Posts Tagged ‘Musician’
The Science Behind The Music: “I Know Nothing About Music”
Music is everywhere. It is used to evoke our emotions everyday, wherever you are. Advertisers use music to make a pair of jeans, a six-pack of beer, or a new car model seem more hip and cool than their competitors’. Filmmakers use music to tell us exactly how we should feel about scenes that might otherwise seem ambiguous, or to heighten our emotions at a certain dramatic point.
Music is always used to manipulate our emotions, and people enjoy it. We accept it and thrive with it. But people who still love music insist that they know nothing about it. Music theorists have a mysterious set of terms and rules that are as odd and complicated as some of the most intense studies of highly advanced mathematics.
In the eyes of a “nonmusician,” the tiny black spots and lines and squiggles of musical notation just may as well be notation of highly advanced mathematics. And yet, you don’t have to know how to read musical notation to know what kind of music you like.
Most of us have a practical knowledge of what we like. You may be a huge hip-hop fan, memorizing the lyrics, practicing in front of your mirror, driving and nodding your head to the beat of the music… but you may, in fact, know nothing (or very little) about musical notation.
I know that I like the artistic works of Vincent Van Gogh. I can often spot or even guess his paintings even before I’ve looked at the artist’s name because I like his style, but I could never paint such a beautiful masterpiece, knowing how to mix each colour on the pallet, use specific brushes, or conjure up such a imaginative scene in my mind and transfer it onto a canvas. Still, I appreciate Van Gogh as one of my favourite painters.
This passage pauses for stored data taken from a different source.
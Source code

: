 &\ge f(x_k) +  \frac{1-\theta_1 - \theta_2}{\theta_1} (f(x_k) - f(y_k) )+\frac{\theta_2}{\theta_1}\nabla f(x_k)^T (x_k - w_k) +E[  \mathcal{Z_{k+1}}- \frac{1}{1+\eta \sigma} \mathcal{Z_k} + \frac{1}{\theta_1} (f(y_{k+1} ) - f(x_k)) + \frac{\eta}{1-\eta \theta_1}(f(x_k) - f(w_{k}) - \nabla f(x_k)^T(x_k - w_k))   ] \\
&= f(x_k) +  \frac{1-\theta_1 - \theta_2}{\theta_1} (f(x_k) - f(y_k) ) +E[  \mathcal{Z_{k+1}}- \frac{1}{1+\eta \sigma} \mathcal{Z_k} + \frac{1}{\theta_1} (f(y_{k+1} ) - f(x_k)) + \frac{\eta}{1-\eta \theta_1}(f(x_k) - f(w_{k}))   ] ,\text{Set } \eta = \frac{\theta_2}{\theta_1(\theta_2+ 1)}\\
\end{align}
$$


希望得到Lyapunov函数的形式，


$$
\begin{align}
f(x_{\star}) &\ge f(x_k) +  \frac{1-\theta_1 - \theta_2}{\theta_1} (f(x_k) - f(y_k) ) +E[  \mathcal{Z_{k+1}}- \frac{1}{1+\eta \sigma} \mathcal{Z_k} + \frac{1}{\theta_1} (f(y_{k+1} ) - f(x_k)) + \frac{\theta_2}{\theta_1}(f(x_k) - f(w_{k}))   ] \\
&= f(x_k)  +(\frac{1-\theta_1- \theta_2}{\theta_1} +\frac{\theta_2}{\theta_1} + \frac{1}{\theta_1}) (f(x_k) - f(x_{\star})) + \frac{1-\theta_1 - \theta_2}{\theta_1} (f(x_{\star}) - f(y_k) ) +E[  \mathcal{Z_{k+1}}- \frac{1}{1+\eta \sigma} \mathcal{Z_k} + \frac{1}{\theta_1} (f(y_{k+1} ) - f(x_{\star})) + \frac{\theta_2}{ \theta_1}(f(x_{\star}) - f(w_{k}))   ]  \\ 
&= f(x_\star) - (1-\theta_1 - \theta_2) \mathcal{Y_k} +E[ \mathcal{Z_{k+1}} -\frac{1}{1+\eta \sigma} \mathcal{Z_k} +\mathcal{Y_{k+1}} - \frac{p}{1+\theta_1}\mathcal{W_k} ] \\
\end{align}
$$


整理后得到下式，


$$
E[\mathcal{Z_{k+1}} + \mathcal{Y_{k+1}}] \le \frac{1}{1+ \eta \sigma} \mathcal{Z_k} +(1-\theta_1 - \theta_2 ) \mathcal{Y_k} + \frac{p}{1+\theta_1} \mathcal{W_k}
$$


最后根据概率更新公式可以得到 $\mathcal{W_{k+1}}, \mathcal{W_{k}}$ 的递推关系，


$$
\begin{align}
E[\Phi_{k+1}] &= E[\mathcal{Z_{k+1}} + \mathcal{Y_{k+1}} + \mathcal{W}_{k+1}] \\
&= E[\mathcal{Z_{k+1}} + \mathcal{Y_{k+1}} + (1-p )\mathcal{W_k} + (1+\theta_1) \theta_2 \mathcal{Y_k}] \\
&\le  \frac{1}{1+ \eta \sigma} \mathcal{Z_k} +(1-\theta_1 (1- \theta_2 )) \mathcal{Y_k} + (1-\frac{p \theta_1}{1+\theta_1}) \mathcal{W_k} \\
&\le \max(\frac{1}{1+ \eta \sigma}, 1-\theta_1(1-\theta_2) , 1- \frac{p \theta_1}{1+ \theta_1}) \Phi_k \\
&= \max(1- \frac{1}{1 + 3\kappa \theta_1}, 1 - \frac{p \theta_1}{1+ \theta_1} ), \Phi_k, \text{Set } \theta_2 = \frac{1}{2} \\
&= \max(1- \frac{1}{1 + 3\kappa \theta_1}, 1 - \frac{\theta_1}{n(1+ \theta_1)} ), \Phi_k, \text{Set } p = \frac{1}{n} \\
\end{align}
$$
People become intimated by what they don’t know, and it’s a shame that many people are so intimidated by the jargon that musicians’ theorists, and cognitive scientists throw around.
An unnatural gap has developed between those who love music, and those who are discovering new things about how music works.
Music remains to be a mystery in many ways. If we all hear music the exact same way, how can we account for our widely different preferences in music? Why does someone prefer Limp Bizkit over the Beastie Boys, but another prefers the Beastie Boys over Limp Bizkit?
In the last few years, the human mind has been opened up as the field of neuroscience exploded with new approaches in psychology, new brain-imaging technologies, and drugs which are able to manipulate neurotransmitters.
Thanks to the continuous advancements in computer technology, we are coming to understand computational systems in the human brain like never before. Language is practically nailed into our brains, and consciousness itself is something that comes from observational physical systems.
Until now, no one has take all of this together and used it to comprehend humanity’s must beautiful and mysterious obsession: music. It is indeed, one of the deepest mysteries of human nature.
Elise’s Musical Tip For The Day:
Look out for my fifth article on The Science Behind The Music. Here, we’ll start asking questions like, “Is listening to music the same as eating when you’re hungry, like satisfying an urge? Or is it like watching the sunset or going for a spa massage, triggering a sense of pleasure?” Look out for article number five!
The Science Behind The Music: Human Curiousity
Do you ever wonder WHY you love playing the piano so much? Listening to piano music? Or just music in general?
Since the beginning of time, human beings have been trying to understand the world by looking at past trends, historic events, and evidence that can be documented by our five common senses of hearing, seeing, tasting, smelling, and feeling.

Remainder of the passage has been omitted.